Plone development in La Jornada. A little bit of history

Back in 1995, La Jornada was the first newspaper on Spanish language to have a web site. Over the years, the site evolved from static HTML files, written entirely by hand, to use some dynamic content creation in PHP, but the work involved on maintaining the content and structure was huge. We needed a change, so in 2005 we started looking for a CMS.



The web site of La Jornada in 1996

I asked La Mancha, a friend of mine who was one of the visionaries who brought the newspaper into the web, and he gave me 2 options: one was written in Perl and the other one, in Python. The choice was obvious for me, and we started looking for more information on Plone soon.

I wrote to the Enfold Systems' guys and they put me in touch with Carlos de la Guardia. In three weeks, Carlos gave us an introduction to the Python/Zope/Plone world and he started acting as a consultant for the development.

Those were the early days of Plone 2.1 and Archetypes was the way to go. Our idea was to create content types for everything: editions, current news, analysis, features, opinions... you name it.

We spent several months working on that and, I have to admit, our first tests were not very successful. We had many things to learn and very few experience in many topics.

In the middle of 2006 we had to create a microsite to cover the Mexican general election. We decided to use a plain-vanilla Plone instance with no funky stuff on it and just install a basic skin. The experience was so good that we started using the same system, with some minor changes, as the breaking news edition of the diary.

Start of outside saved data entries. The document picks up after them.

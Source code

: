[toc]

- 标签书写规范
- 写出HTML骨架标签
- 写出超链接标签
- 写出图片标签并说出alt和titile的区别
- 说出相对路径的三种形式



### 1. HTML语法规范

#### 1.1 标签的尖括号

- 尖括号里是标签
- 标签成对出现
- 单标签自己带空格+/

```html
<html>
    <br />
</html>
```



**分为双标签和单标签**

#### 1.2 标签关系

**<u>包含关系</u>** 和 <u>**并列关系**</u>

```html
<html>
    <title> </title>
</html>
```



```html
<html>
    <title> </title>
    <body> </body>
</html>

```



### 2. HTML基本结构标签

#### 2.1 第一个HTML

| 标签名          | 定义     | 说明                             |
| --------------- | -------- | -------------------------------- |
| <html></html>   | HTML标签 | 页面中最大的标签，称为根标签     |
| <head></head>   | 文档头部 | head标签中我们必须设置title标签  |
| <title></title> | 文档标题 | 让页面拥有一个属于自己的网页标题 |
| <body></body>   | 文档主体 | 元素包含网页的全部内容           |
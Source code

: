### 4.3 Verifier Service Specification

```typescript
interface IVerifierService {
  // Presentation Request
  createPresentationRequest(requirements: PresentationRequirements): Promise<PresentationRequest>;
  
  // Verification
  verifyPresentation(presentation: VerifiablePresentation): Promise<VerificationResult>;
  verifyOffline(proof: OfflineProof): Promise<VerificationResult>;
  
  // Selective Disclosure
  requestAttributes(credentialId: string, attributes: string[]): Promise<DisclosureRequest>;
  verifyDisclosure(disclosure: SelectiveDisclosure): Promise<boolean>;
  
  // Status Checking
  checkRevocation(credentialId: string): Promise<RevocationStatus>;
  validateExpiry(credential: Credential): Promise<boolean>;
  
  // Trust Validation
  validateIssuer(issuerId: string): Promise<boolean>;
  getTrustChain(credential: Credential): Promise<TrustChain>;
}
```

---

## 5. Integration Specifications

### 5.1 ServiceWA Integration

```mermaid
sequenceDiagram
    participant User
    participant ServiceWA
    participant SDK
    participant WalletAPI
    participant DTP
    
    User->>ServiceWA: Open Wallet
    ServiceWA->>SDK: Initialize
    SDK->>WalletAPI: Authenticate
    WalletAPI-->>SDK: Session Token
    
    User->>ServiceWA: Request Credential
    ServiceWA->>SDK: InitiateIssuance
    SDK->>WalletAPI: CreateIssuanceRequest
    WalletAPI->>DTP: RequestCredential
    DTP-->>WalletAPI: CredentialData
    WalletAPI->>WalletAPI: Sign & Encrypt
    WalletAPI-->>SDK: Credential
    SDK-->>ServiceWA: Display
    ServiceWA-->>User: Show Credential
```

In late 2006, when we were about to restart the work, I traveled to Seattle for the Plone Conference 2006 and after assisting to Martin Aspeli's talk, I finally saw the light: the way we'd been working was fine... but there were better and easier ways to do it!

From content types to adapters was the new paradigm shift, and we wanted to embrace it as soon as possible. Unfortunately, we couldn't restart the work because we started experiencing performance issues as a result of the increasing traffic. We spent many months understanding and fixing the problems.

The graph shows the traffic growth in La Jornada in the last 5 years (from 2003 to 2007)

The main development has been in standby since then but we've been releasing some of our work slowly. We decided to move some of our products to the Collective in order to enhance collaboration.

I've been talking lately with Carlos about current trends on Plone and Zope deployment and we have now a better idea of what we want to implement in the near future.